Directions for this task.
Repeat only the stretch of lines below that runs from the line with "output from that" through the line with "Because we usually", unaltered.
____________
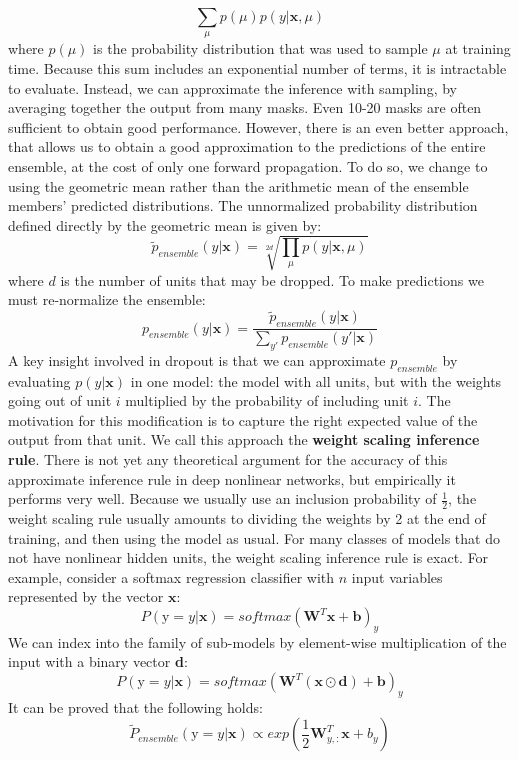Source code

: \[\sum_{\mu}p(\mu)p(y | \textbf{x}, \mu)\]
where $p(\mu)$ is the probability distribution that was used to sample $\mu$ at training time.\newline\newline
Because this sum includes an exponential number of terms, it is intractable to evaluate. Instead, we can approximate the inference with sampling, by averaging together the output from many masks. Even 10-20 masks are often sufficient to obtain good performance.\newline\newline
However, there is an even better approach, that allows us to obtain a good
approximation to the predictions of the entire ensemble, at the cost of only one forward propagation. To do so, we change to using the geometric mean rather than the arithmetic mean of the ensemble members’ predicted distributions. The unnormalized probability distribution defined directly by the geometric mean is given by:
\[\tilde{p}_{ensemble}(y | \textbf{x}) = \sqrt[2d]{\prod_{\mu} p(y | \textbf{x}, \mu)}\]
where $d$ is the number of units that may be dropped. To make predictions we must re-normalize the ensemble:
\[p_{ensemble}(y | \textbf{x}) = \frac{\tilde{p}_{ensemble}(y | \textbf{x})}{\sum_{y'}p_{ensemble}(y' | \textbf{x})}\]
A key insight involved in dropout is that we can approximate $p_{ensemble}$ by evaluating $p(y | \textbf{x})$ in one model: the model with all units, but with the weights going out of unit $i$ multiplied by the probability of including unit $i$.  The motivation for this modification is to capture the right expected value of the
output from that unit. We call this approach the \textbf{weight scaling inference rule}. There is not yet any theoretical argument for the accuracy of this approximate inference rule in deep nonlinear networks, but empirically it performs very well.\newline\newline
Because we usually use an inclusion probability of $\frac{1}{2}$, the weight scaling rule usually amounts to dividing the weights by 2 at the end of training, and then using the model as usual.\newline\newline
For many classes of models that do not have nonlinear hidden units, the weight scaling inference rule is exact. For example, consider a softmax regression classifier with $n$ input variables represented by the vector $\textbf{x}$:
\[P(\text{y} = y | \textbf{x}) = softmax(\textbf{W}^T \textbf{x} + \textbf{b})_y\]
We can index into the family of sub-models by element-wise multiplication of the input with a binary vector \textbf{d}:
\[P(\text{y} = y | \textbf{x}) = softmax(\textbf{W}^T (\textbf{x} \odot \textbf{d}) + \textbf{b})_y\]
It can be proved that the following holds:
\[\tilde{P}_{ensemble}(\text{y} = y | \textbf{x}) \propto exp(\frac{1}{2}\textbf{W}^T_{y,:}\textbf{x} + b_y)\]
____________
Exercise output.
output from that unit. We call this approach the \textbf{weight scaling inference rule}. There is not yet any theoretical argument for the accuracy of this approximate inference rule in deep nonlinear networks, but empirically it performs very well.\newline\newline
Because we usually use an inclusion probability of $\frac{1}{2}$, the weight scaling rule usually amounts to dividing the weights by 2 at the end of training, and then using the model as usual.\newline\newline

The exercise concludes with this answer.